About Colt Consulting

Colin Taylor of Colt Consulting

Greetings!

I'm Colin Taylor, principal consultant at Colt Consulting. Since 2021, I've worked with innovative teams across Australia, New Zealand, the United States, and Singapore. My industry expertise spans network security, media, advertising, data analytics, financial services and more. I'm passionate about leveraging technology to enhance knowledge, products, processes, and teams.

Core Offerings:

  • Strategic Consulting: With a knack for bridging technology and business, I architect solutions, assess capabilities and teams, and instigate transformation.
  • Candid Advising: Expect unfiltered insights geared towards actionable improvements. Tact and discretion are a given.
  • Developer Mastery: In early 2022, I started writing a course to level up developers in the theory and practise of software, and career management. After more than a thousand hours of research and writing, I'm excited to start the first classes in 2024. I also work with teams seeking high performance directly.

Approach

I bring a certain set of skills, knowledge and biases to the table.

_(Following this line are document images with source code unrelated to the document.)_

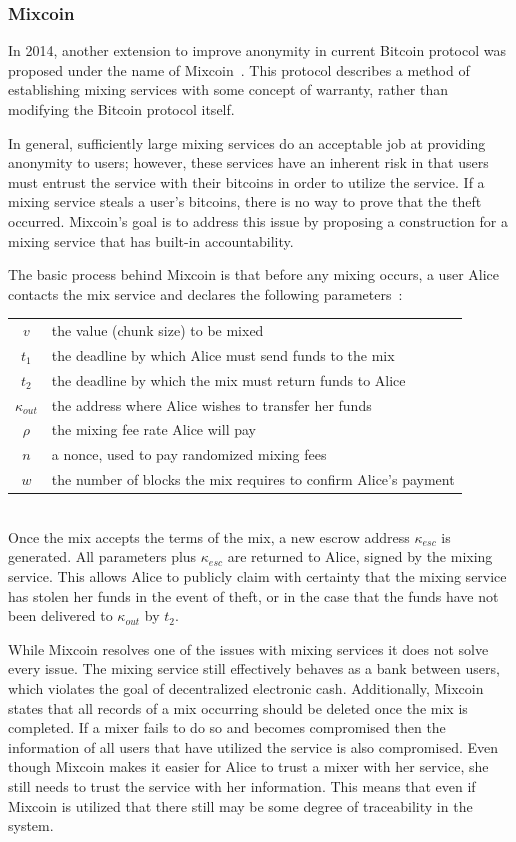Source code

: \documentclass[11pt]{article}
\begin{document}
\subsubsection{Mixcoin} In 2014, another extension to improve anonymity in current Bitcoin protocol was proposed under
the name of Mixcoin~\cite{bonneau14}. This protocol describes a method of establishing mixing services with some concept
of warranty, rather than modifying the Bitcoin protocol itself.

In general, sufficiently large mixing services do an acceptable job at providing anonymity to users; however, these
services have an inherent risk in that users must entrust the service with their bitcoins in order to utilize the
service.  If a mixing service steals a user's bitcoins, there is no way to prove that the theft occurred. Mixcoin's goal
is to address this issue by proposing a construction for a mixing service that has built-in accountability.

The basic process behind Mixcoin is that before any mixing occurs, a user Alice contacts the mix service and declares
the following parameters~\cite{bonneau14}:\\ \begin{tabular}{cl} $v$ & the value (chunk size) to be mixed\\ $t_1$ & the
deadline by which Alice must send funds to the mix\\ $t_2$ & the deadline by which the mix must return funds to Alice\\
$\kappa_{out}$ & the address where Alice wishes to transfer her funds\\ $\rho$ & the mixing fee rate Alice will pay\\
$n$ & a nonce, used to pay randomized mixing fees\\ $w$ & the number of blocks the mix requires to confirm Alice's
payment \end{tabular}\vspace{1em}\\ Once the mix accepts the terms of the mix, a new escrow address $\kappa_{esc}$ is
generated. All parameters plus $\kappa_{esc}$ are returned to Alice, signed by the mixing service. This allows Alice to
publicly claim with certainty that the mixing service has stolen her funds in the event of theft, or in the case that
the funds have not been delivered to $\kappa_{out}$ by $t_2$.

While Mixcoin resolves one of the issues with mixing services it does not solve every issue. The mixing service still
effectively behaves as a bank between users, which violates the goal of decentralized electronic cash. Additionally,
Mixcoin states that all records of a mix occurring should be deleted once the mix is completed. If a mixer fails to do
so and becomes compromised then the information of all users that have utilized the service is also compromised.  Even
though Mixcoin makes it easier for Alice to trust a mixer with her service, she still needs to trust the service with
her information. This means that even if Mixcoin is utilized that there still may be some degree of traceability in the
system.
\end{document}
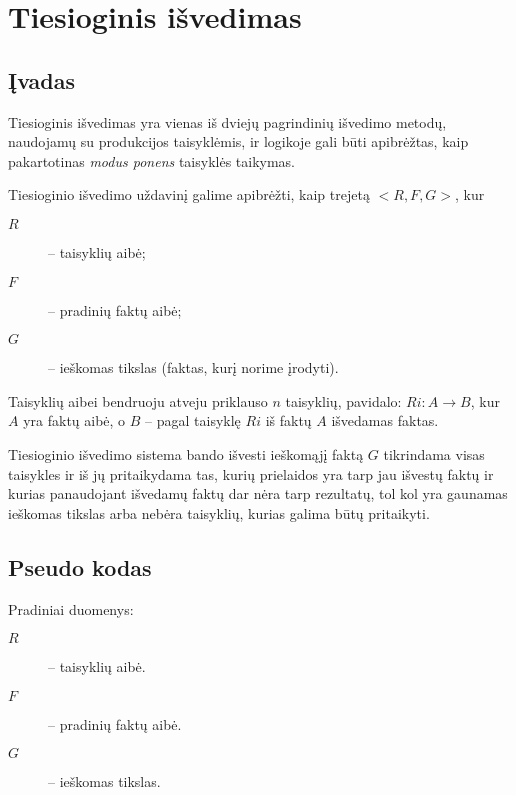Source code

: \chapter{Tiesioginis išvedimas}

\section{Įvadas}

Tiesioginis išvedimas yra vienas iš dviejų pagrindinių išvedimo metodų,
naudojamų su produkcijos taisyklėmis, ir logikoje gali būti
apibrėžtas, kaip pakartotinas \emph{modus ponens} taisyklės
taikymas.

Tiesioginio išvedimo uždavinį galime apibrėžti, kaip trejetą
$<R, F, G>$, kur
\begin{description}
  \item[$R$] – taisyklių aibė;
  \item[$F$] – pradinių faktų aibė;
  \item[$G$] – ieškomas tikslas (faktas, kurį norime įrodyti).
\end{description}
Taisyklių aibei bendruoju atveju priklauso $n$ taisyklių, pavidalo:
$Ri: A \to B$, kur $A$ yra faktų aibė, o $B$ – pagal taisyklę
$Ri$ iš faktų $A$ išvedamas faktas.

Tiesioginio išvedimo sistema bando išvesti ieškomąjį faktą $G$
tikrindama visas taisykles ir iš jų pritaikydama tas, kurių
prielaidos yra tarp jau išvestų faktų ir kurias panaudojant išvedamų
faktų dar nėra tarp rezultatų, tol kol yra gaunamas ieškomas tikslas
arba nebėra taisyklių, kurias galima būtų pritaikyti.

\section{Pseudo kodas}

\label{sec:fc:pseudo}

Pradiniai duomenys:
\begin{description}
  \item[$R$] – taisyklių aibė.
  \item[$F$] – pradinių faktų aibė.
  \item[$G$] – ieškomas tikslas.
\end{description}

  • I've always had an innate grasp on statistics and probability. From an early age I could never understand the certainty of others when faced with incomplete information. Now, we are in age of too much information to the point of paralysis. One of my strengths is to have the width of knowledge to be aware of all possibilities and the skills and tools to go 'deep' enough to make accurate decisions.
  • New technology disrupts the incumbents and the entrenched interests, aka Clayton Christensen's Innovator's Dilemma. Organisations that want to survive and thrive are continually looking for the opportunities and threats that new technology brings.
  • I believe all new companies are really technology companies. The real world is being digitised by automation, artificial intelligence, and soon robotics. All existing companies must become technology companies or die. This will mean technology alone won't be an advantage for most businesses, it will be the novel combinations of technologies, and human expertise that wil be required.
  • Developers aren't fungible commodities, the bell curve definitely applies here. 10x (over the average) developers might exist, but you probably won't hire Fabrice Bellard or Sanjay Ghemawat. 2-5x on the other hand is much more common. Similarly, there are some developers that are net negatives for the organisations that are unlucky enough to hire them, ask me how I know.

Tell me what's on your mind - risk or opportunity? There's no obligation and no aggressive sales pitch. I'm happy to give you my thoughts up front.

Background

I started my career in the late 90s working on ecommerce and financial application for companies in NZ and then in London. I had my first startup adventure as founding engineer for the ecommerce platform Eforce in the early dot-com days, before becoming the technical lead for the IBM team building online subscriptions for the UK National Lottery.

Returning back to NZ, I co-founded a startup Right Context building another ecommerce platform which was the backend for $10s of millions of SaaS sales, including the NZ Heralds photo publishing services. Right Context was acquired by SMXemail one of its customers in 2009, and I became VP of Development, and when the founders left CTO.

At SMX, (based on Right Context technology) I architected an internationalised, white-labelled SaaS platform to support our partners and customers around the world. As SMX's CTO, I was responsible for the security, design, and 24/7 operation of a world-class email security and hosting platform handling billions of emails for government and enterprise customers around the world.